--- Study material ---
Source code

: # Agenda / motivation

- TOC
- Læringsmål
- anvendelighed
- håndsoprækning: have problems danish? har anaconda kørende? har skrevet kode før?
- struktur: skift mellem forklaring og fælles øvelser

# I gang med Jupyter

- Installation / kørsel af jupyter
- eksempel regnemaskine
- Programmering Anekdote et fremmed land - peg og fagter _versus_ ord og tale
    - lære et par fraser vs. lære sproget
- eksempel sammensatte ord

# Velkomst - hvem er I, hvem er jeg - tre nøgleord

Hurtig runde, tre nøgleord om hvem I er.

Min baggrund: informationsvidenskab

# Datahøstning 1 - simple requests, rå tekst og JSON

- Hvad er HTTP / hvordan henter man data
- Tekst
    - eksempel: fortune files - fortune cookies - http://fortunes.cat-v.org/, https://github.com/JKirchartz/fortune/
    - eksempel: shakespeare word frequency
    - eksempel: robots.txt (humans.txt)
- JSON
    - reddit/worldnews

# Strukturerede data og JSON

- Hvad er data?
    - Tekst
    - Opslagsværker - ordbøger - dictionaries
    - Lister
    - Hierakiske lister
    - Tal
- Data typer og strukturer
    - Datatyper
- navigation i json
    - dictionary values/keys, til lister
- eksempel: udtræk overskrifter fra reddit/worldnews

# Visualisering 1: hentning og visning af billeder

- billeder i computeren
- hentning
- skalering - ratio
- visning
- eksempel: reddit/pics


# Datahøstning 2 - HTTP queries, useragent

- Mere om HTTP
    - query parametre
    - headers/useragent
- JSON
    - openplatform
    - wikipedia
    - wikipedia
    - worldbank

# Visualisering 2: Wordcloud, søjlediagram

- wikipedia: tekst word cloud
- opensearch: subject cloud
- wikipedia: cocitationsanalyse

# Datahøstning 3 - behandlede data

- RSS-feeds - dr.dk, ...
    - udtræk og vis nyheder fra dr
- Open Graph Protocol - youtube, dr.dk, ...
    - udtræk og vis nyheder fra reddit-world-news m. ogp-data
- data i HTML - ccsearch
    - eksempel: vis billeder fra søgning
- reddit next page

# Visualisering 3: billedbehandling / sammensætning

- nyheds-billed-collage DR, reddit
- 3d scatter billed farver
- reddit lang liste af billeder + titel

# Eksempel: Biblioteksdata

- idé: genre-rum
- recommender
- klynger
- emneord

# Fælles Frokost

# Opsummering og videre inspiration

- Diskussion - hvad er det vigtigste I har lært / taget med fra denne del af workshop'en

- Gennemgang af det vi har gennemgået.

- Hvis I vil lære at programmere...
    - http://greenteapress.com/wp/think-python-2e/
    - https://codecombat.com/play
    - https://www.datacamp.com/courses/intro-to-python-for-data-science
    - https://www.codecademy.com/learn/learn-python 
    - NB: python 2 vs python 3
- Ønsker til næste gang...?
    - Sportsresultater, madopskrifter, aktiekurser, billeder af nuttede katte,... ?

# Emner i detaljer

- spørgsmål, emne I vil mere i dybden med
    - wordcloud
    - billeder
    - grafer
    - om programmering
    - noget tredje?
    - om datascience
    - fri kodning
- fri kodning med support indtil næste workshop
---
The response must contain exactly the lines from the one with "- http://greenteapress.com/wp/think-python-2e/" to the end of the entries above, both included, and nothing more.

- [Solution to the problem]:
    - http://greenteapress.com/wp/think-python-2e/
    - https://codecombat.com/play
    - https://www.datacamp.com/courses/intro-to-python-for-data-science
    - https://www.codecademy.com/learn/learn-python 
    - NB: python 2 vs python 3
- Ønsker til næste gang...?
    - Sportsresultater, madopskrifter, aktiekurser, billeder af nuttede katte,... ?

# Emner i detaljer

- spørgsmål, emne I vil mere i dybden med
    - wordcloud
    - billeder
    - grafer
    - om programmering
    - noget tredje?
    - om datascience
    - fri kodning
- fri kodning med support indtil næste workshop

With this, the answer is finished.